I came this close (imagine me with my thumb and index finger about an eighth-inch apart) to doing something colossally dumb earlier this week. It's something that I should have known better than to even contemplate, and fortunately, I hesitated before I clicked that mouse button. Unfortunately, while I'm a suspicious kinda guy, most users aren't. Almost everyone would have made the mistake I almost made.
The mistake? Voluntarily downloading a known Trojan onto my computer, and then installing it. Here's what happened. Earlier this week I installed an updated version of an antivirus program on the primary workstation in the lab. It ran its full system scan, and it found the Trojan, and sent it off to purgatory, otherwise known as quarantine. Unfortunately, the antivirus program didn't remove the Windows registry entry that told the computer to launch the Trojan on startup.

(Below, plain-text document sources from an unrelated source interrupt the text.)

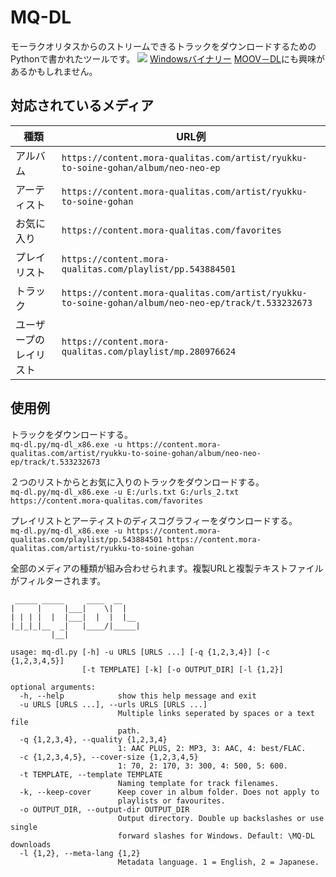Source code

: # MQ-DL
モーラクオリタスからのストリームできるトラックをダウンロードするためのPythonで書かれたツールです。
![](https://i.imgur.com/iCrOETB.png)
[Windowsバイナリー](https://github.com/Sorrow446/MQ-DL/releases)
[MOOV－DL](https://github.com/Sorrow446/MOOV-DL)にも興味があるかもしれません。

## 対応されているメディア
|種類|URL例|
| --- | --- |
|アルバム|`https://content.mora-qualitas.com/artist/ryukku-to-soine-gohan/album/neo-neo-ep`
|アーティスト|`https://content.mora-qualitas.com/artist/ryukku-to-soine-gohan`
|お気に入り|`https://content.mora-qualitas.com/favorites`
|プレイリスト|`https://content.mora-qualitas.com/playlist/pp.543884501`
|トラック|`https://content.mora-qualitas.com/artist/ryukku-to-soine-gohan/album/neo-neo-ep/track/t.533232673`
|ユーザープのレイリスト|`https://content.mora-qualitas.com/playlist/mp.280976624`

## 使用例
トラックをダウンロードする。    
`mq-dl.py/mq-dl_x86.exe -u https://content.mora-qualitas.com/artist/ryukku-to-soine-gohan/album/neo-neo-ep/track/t.533232673`

２つのリストからとお気に入りのトラックをダウンロードする。    
`mq-dl.py/mq-dl_x86.exe -u E:/urls.txt G:/urls_2.txt https://content.mora-qualitas.com/favorites`

プレイリストとアーティストのディスコグラフィーをダウンロードする。    
`mq-dl.py/mq-dl_x86.exe -u https://content.mora-qualitas.com/playlist/pp.543884501 https://content.mora-qualitas.com/artist/ryukku-to-soine-gohan`

全部のメディアの種類が組み合わせられます。複製URLと複製テキストファイルがフィルターされます。

```
 _____ _____     ____  __
|     |     |___|    \|  |
| | | |  |  |___|  |  |  |__
|_|_|_|__  _|   |____/|_____|
         |__|

usage: mq-dl.py [-h] -u URLS [URLS ...] [-q {1,2,3,4}] [-c {1,2,3,4,5}]
                [-t TEMPLATE] [-k] [-o OUTPUT_DIR] [-l {1,2}]

optional arguments:
  -h, --help            show this help message and exit
  -u URLS [URLS ...], --urls URLS [URLS ...]
                        Multiple links seperated by spaces or a text file
                        path.
  -q {1,2,3,4}, --quality {1,2,3,4}
                        1: AAC PLUS, 2: MP3, 3: AAC, 4: best/FLAC.
  -c {1,2,3,4,5}, --cover-size {1,2,3,4,5}
                        1: 70, 2: 170, 3: 300, 4: 500, 5: 600.
  -t TEMPLATE, --template TEMPLATE
                        Naming template for track filenames.
  -k, --keep-cover      Keep cover in album folder. Does not apply to
                        playlists or favourites.
  -o OUTPUT_DIR, --output-dir OUTPUT_DIR
                        Output directory. Double up backslashes or use single
                        forward slashes for Windows. Default: \MQ-DL downloads
  -l {1,2}, --meta-lang {1,2}
                        Metadata language. 1 = English, 2 = Japanese.
```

This failure to remove the registry entry meant that I received an error message on the next restart telling me that the system was unable to load something called 'sshnas.dll.' Like most people I assumed that something had been corrupted, and never thought about the fact that the AV program had just run. So I went to Google and entered the file name so that I could see what application it belonged to.
That's when I discovered that there's a site, apparently created by the malware distributor, that offers to replace missing DLL files. It offered to provide the missing file for free. I was just about to click on the link when I noticed a string of messages also reported by Google from the Hewlett-Packard tech support forums. So I clicked on those instead, found out that sshnas.dll is a Trojan, and didn't do the download. Instead, I manually removed the entry from the registry. The malware is history.
But what's important is that I very nearly infected myself with a very sophisticated Trojan, run by an organization that's smart enough to trick users who have gone to the trouble of keeping their AV program updated and their computers scanned frequently into loading more malware.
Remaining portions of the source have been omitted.